The yard clean-up, which I tend to tackle on days like yesterday, is one of those fascinating jobs that might never get completed, but requires work anyway. Establishing the time line for such a job can be interesting to contemplate.

The way I tackle the cleanup is to pick up the obvious debris first: I move around the yard, picking up what I notice. After the first pass, less-obvious debris become more noticeable, and so on, so the system of picking up the most obvious debris continues. The question becomes how long one will spend on a given occasion.

Let’s imagine, perhaps, that at any given time, 20% of the debris is obvious. Therefore, on the first pass, 20% of the original debris get removed, while 80% remain. On the second pass, 20% of the remaining 80%, or 16% of the orginal debris, get removed, so 64% remain. On the third pass, 20% of the remaining 64%, or 12.8% of the original debris, get removed, leaving 51.2%, and so on.
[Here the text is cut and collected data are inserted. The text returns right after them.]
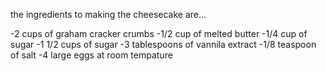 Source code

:the ingredients to making the cheesecake are...

-2 cups of graham cracker crumbs
-1/2 cup of melted butter
-1/4 cup of sugar
-1 1/2 cups of sugar
-3 tablespoons of vannila extract
-1/8 teaspoon of salt
-4 large eggs at room tempature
In terms of passes, one can establish a half-life for the debris. Converting the percents to decimals, one arrives at 0.5=0.8^n, where 0.8=80% is the amount of debris that remain after a given pass relative to before it (rather than to the original total), with n being the number of passes. Next, taking log of both sides, then pulling the exponent in front as a multiple, ln0.5 = nln0.8, so n=(ln0.5)/(ln0.8) = 3.1 passes. Note that, above, with arithmetic, it was found that after three passes, 51.2% of the debris would remain, so a half-life of 3.1 passes seems to agree.

That said, if a pass of the yard takes ten minutes, then half the debris would be removed after 31 minutes. After another 31 minutes, half of the half remaining, or another 25%, would be removed, leaving a quarter of the original amount.

However, to someone looking at the yard from the door, the remaining 25% of debris is likely much less noticeable than the first 25%, so even with the last 25% still on the lawn, it likely looks much, much better than before the cleanup was started.

Does that make one excited to get out and continue yard cleanup? That’s best known to the reader:)

Source:

Travers, Kenneth J. et al. Using Advanced Algebra. Toronto: Doubleday Canada Limited, 1977.